● **WHAT YOU SHOULD DO**
When the records are reproduced, each one must match exactly, and no picture may be kept.

[Opening DATA RECORDS section]

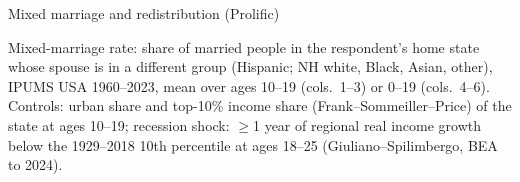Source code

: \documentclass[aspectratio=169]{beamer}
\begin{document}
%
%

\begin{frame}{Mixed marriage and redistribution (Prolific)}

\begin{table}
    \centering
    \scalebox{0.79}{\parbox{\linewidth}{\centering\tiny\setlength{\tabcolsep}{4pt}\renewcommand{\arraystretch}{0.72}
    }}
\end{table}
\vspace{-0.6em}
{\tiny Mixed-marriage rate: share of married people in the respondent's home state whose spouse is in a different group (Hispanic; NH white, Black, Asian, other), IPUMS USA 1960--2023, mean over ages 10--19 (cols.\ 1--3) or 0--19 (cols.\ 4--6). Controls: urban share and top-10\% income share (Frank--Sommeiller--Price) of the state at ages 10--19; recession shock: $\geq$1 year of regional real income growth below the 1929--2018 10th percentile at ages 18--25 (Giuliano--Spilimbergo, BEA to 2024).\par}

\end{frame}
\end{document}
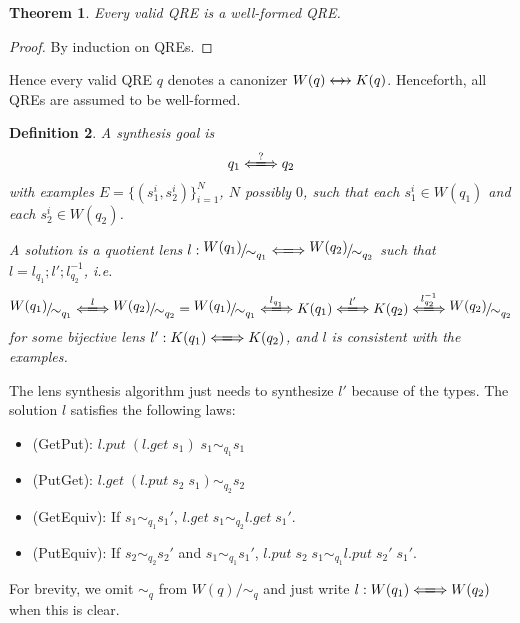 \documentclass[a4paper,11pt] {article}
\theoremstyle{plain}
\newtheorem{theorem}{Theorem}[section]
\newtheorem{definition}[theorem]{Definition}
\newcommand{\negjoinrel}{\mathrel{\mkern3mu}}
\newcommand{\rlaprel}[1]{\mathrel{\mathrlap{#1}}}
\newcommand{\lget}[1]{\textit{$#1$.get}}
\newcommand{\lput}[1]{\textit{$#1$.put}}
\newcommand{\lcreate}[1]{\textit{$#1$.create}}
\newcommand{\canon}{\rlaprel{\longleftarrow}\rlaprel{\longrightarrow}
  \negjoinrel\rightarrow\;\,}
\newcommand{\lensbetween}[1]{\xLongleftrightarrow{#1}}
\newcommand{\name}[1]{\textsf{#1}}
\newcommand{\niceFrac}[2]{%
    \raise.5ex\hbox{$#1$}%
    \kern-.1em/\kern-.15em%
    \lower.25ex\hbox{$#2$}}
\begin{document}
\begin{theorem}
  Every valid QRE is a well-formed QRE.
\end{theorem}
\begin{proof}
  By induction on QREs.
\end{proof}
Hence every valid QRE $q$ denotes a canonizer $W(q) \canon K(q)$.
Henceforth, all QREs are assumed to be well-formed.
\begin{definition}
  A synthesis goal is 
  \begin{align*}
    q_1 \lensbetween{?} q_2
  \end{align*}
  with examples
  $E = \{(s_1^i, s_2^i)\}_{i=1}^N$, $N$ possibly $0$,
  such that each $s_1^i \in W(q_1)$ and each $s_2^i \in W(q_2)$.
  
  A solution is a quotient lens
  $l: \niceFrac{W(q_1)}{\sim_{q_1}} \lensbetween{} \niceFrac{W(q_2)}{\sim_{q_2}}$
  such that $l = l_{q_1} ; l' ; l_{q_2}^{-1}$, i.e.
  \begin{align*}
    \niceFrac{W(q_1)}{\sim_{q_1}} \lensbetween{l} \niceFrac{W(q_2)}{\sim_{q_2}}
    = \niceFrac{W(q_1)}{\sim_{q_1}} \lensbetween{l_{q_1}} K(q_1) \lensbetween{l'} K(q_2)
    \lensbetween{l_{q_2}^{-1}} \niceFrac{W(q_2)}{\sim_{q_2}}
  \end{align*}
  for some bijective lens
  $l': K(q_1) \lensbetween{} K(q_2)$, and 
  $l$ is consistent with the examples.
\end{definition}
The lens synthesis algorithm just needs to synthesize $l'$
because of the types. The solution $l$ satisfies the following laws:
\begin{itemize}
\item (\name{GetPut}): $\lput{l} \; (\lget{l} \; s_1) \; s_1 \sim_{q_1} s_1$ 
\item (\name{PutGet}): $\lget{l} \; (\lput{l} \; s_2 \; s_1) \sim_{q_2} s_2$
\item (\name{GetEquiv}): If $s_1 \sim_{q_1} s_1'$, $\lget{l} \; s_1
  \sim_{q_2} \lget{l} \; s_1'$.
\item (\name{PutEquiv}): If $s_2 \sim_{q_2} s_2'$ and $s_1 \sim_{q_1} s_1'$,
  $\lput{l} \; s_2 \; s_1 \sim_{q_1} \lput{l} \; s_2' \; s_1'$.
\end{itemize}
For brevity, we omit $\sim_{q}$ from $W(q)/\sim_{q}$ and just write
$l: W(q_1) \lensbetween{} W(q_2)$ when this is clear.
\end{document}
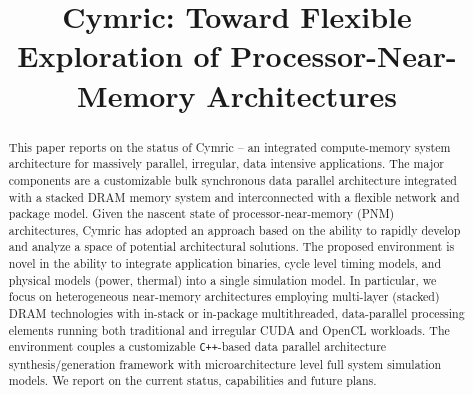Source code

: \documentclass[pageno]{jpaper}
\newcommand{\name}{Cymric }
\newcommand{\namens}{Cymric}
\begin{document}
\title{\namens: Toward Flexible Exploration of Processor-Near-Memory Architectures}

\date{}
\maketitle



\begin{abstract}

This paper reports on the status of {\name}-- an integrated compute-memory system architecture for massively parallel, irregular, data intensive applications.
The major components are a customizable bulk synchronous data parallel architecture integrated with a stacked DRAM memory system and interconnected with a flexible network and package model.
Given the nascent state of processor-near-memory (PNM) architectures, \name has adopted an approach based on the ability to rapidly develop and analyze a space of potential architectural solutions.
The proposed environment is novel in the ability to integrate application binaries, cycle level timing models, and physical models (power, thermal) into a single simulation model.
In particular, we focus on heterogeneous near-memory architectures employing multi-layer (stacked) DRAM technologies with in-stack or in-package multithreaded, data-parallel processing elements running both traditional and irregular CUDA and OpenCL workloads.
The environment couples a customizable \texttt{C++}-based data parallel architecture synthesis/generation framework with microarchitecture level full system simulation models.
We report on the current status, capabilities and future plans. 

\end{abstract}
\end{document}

[Closing DATA RECORDS section]

● **PROBLEM SOLUTION**
Source code

: \documentclass[aspectratio=169]{beamer}
\begin{document}
%
%

\begin{frame}{Mixed marriage and redistribution (Prolific)}

\begin{table}
    \centering
    \scalebox{0.79}{\parbox{\linewidth}{\centering\tiny\setlength{\tabcolsep}{4pt}\renewcommand{\arraystretch}{0.72}
    }}
\end{table}
\vspace{-0.6em}
{\tiny Mixed-marriage rate: share of married people in the respondent's home state whose spouse is in a different group (Hispanic; NH white, Black, Asian, other), IPUMS USA 1960--2023, mean over ages 10--19 (cols.\ 1--3) or 0--19 (cols.\ 4--6). Controls: urban share and top-10\% income share (Frank--Sommeiller--Price) of the state at ages 10--19; recession shock: $\geq$1 year of regional real income growth below the 1929--2018 10th percentile at ages 18--25 (Giuliano--Spilimbergo, BEA to 2024).\par}

\end{frame}
\end{document}
 \documentclass[a4paper,11pt] {article}
\theoremstyle{plain}
\newtheorem{theorem}{Theorem}[section]
\newtheorem{definition}[theorem]{Definition}
\newcommand{\negjoinrel}{\mathrel{\mkern3mu}}
\newcommand{\rlaprel}[1]{\mathrel{\mathrlap{#1}}}
\newcommand{\lget}[1]{\textit{$#1$.get}}
\newcommand{\lput}[1]{\textit{$#1$.put}}
\newcommand{\lcreate}[1]{\textit{$#1$.create}}
\newcommand{\canon}{\rlaprel{\longleftarrow}\rlaprel{\longrightarrow}
  \negjoinrel\rightarrow\;\,}
\newcommand{\lensbetween}[1]{\xLongleftrightarrow{#1}}
\newcommand{\name}[1]{\textsf{#1}}
\newcommand{\niceFrac}[2]{%
    \raise.5ex\hbox{$#1$}%
    \kern-.1em/\kern-.15em%
    \lower.25ex\hbox{$#2$}}
\begin{document}
\begin{theorem}
  Every valid QRE is a well-formed QRE.
\end{theorem}
\begin{proof}
  By induction on QREs.
\end{proof}
Hence every valid QRE $q$ denotes a canonizer $W(q) \canon K(q)$.
Henceforth, all QREs are assumed to be well-formed.
\begin{definition}
  A synthesis goal is 
  \begin{align*}
    q_1 \lensbetween{?} q_2
  \end{align*}
  with examples
  $E = \{(s_1^i, s_2^i)\}_{i=1}^N$, $N$ possibly $0$,
  such that each $s_1^i \in W(q_1)$ and each $s_2^i \in W(q_2)$.
  
  A solution is a quotient lens
  $l: \niceFrac{W(q_1)}{\sim_{q_1}} \lensbetween{} \niceFrac{W(q_2)}{\sim_{q_2}}$
  such that $l = l_{q_1} ; l' ; l_{q_2}^{-1}$, i.e.
  \begin{align*}
    \niceFrac{W(q_1)}{\sim_{q_1}} \lensbetween{l} \niceFrac{W(q_2)}{\sim_{q_2}}
    = \niceFrac{W(q_1)}{\sim_{q_1}} \lensbetween{l_{q_1}} K(q_1) \lensbetween{l'} K(q_2)
    \lensbetween{l_{q_2}^{-1}} \niceFrac{W(q_2)}{\sim_{q_2}}
  \end{align*}
  for some bijective lens
  $l': K(q_1) \lensbetween{} K(q_2)$, and 
  $l$ is consistent with the examples.
\end{definition}
The lens synthesis algorithm just needs to synthesize $l'$
because of the types. The solution $l$ satisfies the following laws:
\begin{itemize}
\item (\name{GetPut}): $\lput{l} \; (\lget{l} \; s_1) \; s_1 \sim_{q_1} s_1$ 
\item (\name{PutGet}): $\lget{l} \; (\lput{l} \; s_2 \; s_1) \sim_{q_2} s_2$
\item (\name{GetEquiv}): If $s_1 \sim_{q_1} s_1'$, $\lget{l} \; s_1
  \sim_{q_2} \lget{l} \; s_1'$.
\item (\name{PutEquiv}): If $s_2 \sim_{q_2} s_2'$ and $s_1 \sim_{q_1} s_1'$,
  $\lput{l} \; s_2 \; s_1 \sim_{q_1} \lput{l} \; s_2' \; s_1'$.
\end{itemize}
For brevity, we omit $\sim_{q}$ from $W(q)/\sim_{q}$ and just write
$l: W(q_1) \lensbetween{} W(q_2)$ when this is clear.
\end{document}
Source code

: \documentclass[pageno]{jpaper}
\newcommand{\name}{Cymric }
\newcommand{\namens}{Cymric}
\begin{document}
\title{\namens: Toward Flexible Exploration of Processor-Near-Memory Architectures}

\date{}
\maketitle



\begin{abstract}

This paper reports on the status of {\name}-- an integrated compute-memory system architecture for massively parallel, irregular, data intensive applications.
The major components are a customizable bulk synchronous data parallel architecture integrated with a stacked DRAM memory system and interconnected with a flexible network and package model.
Given the nascent state of processor-near-memory (PNM) architectures, \name has adopted an approach based on the ability to rapidly develop and analyze a space of potential architectural solutions.
The proposed environment is novel in the ability to integrate application binaries, cycle level timing models, and physical models (power, thermal) into a single simulation model.
In particular, we focus on heterogeneous near-memory architectures employing multi-layer (stacked) DRAM technologies with in-stack or in-package multithreaded, data-parallel processing elements running both traditional and irregular CUDA and OpenCL workloads.
The environment couples a customizable \texttt{C++}-based data parallel architecture synthesis/generation framework with microarchitecture level full system simulation models.
We report on the current status, capabilities and future plans. 

\end{abstract}
\end{document}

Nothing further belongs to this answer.